**REQUIREMENT:**
Repeat exactly the lines from the first line of the records through the line containing "and performing $a_t$", and nothing more.

**Stored items from a collection:**
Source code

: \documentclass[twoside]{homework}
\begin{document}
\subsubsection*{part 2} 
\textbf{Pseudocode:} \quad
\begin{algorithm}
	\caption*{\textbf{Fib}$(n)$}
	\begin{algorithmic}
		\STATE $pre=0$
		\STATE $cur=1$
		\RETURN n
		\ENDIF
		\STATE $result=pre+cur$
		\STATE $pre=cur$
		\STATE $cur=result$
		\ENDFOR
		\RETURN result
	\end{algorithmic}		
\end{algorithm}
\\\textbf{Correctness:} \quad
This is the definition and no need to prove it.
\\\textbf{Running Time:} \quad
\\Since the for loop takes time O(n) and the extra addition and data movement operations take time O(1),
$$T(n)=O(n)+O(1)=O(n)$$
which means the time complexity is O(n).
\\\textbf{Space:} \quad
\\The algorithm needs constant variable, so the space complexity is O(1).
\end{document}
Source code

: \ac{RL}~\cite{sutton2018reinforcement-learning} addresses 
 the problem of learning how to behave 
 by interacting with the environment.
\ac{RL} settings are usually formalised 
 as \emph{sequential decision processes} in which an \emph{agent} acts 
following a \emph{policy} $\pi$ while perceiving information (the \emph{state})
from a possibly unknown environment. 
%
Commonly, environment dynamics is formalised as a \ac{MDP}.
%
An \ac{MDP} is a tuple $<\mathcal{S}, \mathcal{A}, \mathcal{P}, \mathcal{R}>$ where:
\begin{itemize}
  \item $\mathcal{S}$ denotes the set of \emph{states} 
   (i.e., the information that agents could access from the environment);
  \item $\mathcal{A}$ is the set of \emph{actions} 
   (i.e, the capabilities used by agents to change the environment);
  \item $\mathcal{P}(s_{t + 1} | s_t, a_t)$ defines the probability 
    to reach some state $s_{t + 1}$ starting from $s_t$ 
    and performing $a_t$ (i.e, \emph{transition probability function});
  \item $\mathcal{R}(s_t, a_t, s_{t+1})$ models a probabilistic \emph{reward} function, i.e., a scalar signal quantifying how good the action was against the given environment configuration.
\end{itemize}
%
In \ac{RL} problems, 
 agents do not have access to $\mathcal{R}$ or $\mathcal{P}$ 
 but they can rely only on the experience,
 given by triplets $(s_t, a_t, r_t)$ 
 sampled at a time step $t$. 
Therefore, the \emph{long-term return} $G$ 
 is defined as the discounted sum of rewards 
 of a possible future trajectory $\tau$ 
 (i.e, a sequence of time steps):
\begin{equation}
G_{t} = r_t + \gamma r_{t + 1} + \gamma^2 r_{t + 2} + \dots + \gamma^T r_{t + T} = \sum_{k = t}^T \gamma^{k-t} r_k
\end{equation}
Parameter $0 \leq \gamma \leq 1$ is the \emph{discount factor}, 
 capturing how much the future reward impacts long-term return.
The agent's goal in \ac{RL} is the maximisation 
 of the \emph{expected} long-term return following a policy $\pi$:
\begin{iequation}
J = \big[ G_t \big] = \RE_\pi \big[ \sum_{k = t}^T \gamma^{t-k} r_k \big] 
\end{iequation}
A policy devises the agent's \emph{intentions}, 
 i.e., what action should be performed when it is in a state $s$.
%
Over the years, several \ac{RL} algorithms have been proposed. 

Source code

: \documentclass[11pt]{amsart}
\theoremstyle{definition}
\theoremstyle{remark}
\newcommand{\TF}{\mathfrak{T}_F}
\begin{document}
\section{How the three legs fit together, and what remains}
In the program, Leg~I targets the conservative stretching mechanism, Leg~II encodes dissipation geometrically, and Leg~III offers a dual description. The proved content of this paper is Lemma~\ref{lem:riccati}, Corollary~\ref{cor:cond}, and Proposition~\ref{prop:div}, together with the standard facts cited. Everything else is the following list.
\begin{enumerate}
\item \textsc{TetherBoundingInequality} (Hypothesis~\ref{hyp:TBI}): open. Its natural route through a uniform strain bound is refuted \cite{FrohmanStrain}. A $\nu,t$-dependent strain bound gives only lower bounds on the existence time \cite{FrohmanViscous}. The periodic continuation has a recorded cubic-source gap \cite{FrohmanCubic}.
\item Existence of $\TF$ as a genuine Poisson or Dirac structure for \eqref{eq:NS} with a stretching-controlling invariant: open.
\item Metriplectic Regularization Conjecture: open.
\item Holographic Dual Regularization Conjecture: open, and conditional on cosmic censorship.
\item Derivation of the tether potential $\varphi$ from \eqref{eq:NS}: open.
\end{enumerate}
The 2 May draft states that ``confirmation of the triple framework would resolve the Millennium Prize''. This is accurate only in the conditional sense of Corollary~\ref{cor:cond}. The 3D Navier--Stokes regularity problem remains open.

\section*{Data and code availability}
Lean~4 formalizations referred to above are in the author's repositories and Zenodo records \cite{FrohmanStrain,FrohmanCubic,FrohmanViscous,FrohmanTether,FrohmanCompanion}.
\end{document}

**RESULT OF THE TASK:**
Source code

: \documentclass[twoside]{homework}
\begin{document}
\subsubsection*{part 2} 
\textbf{Pseudocode:} \quad
\begin{algorithm}
	\caption*{\textbf{Fib}$(n)$}
	\begin{algorithmic}
		\STATE $pre=0$
		\STATE $cur=1$
		\RETURN n
		\ENDIF
		\STATE $result=pre+cur$
		\STATE $pre=cur$
		\STATE $cur=result$
		\ENDFOR
		\RETURN result
	\end{algorithmic}		
\end{algorithm}
\\\textbf{Correctness:} \quad
This is the definition and no need to prove it.
\\\textbf{Running Time:} \quad
\\Since the for loop takes time O(n) and the extra addition and data movement operations take time O(1),
$$T(n)=O(n)+O(1)=O(n)$$
which means the time complexity is O(n).
\\\textbf{Space:} \quad
\\The algorithm needs constant variable, so the space complexity is O(1).
\end{document}
Source code

: \ac{RL}~\cite{sutton2018reinforcement-learning} addresses 
 the problem of learning how to behave 
 by interacting with the environment.
\ac{RL} settings are usually formalised 
 as \emph{sequential decision processes} in which an \emph{agent} acts 
following a \emph{policy} $\pi$ while perceiving information (the \emph{state})
from a possibly unknown environment. 
%
Commonly, environment dynamics is formalised as a \ac{MDP}.
%
An \ac{MDP} is a tuple $<\mathcal{S}, \mathcal{A}, \mathcal{P}, \mathcal{R}>$ where:
\begin{itemize}
  \item $\mathcal{S}$ denotes the set of \emph{states} 
   (i.e., the information that agents could access from the environment);
  \item $\mathcal{A}$ is the set of \emph{actions} 
   (i.e, the capabilities used by agents to change the environment);
  \item $\mathcal{P}(s_{t + 1} | s_t, a_t)$ defines the probability 
    to reach some state $s_{t + 1}$ starting from $s_t$ 
    and performing $a_t$ (i.e, \emph{transition probability function});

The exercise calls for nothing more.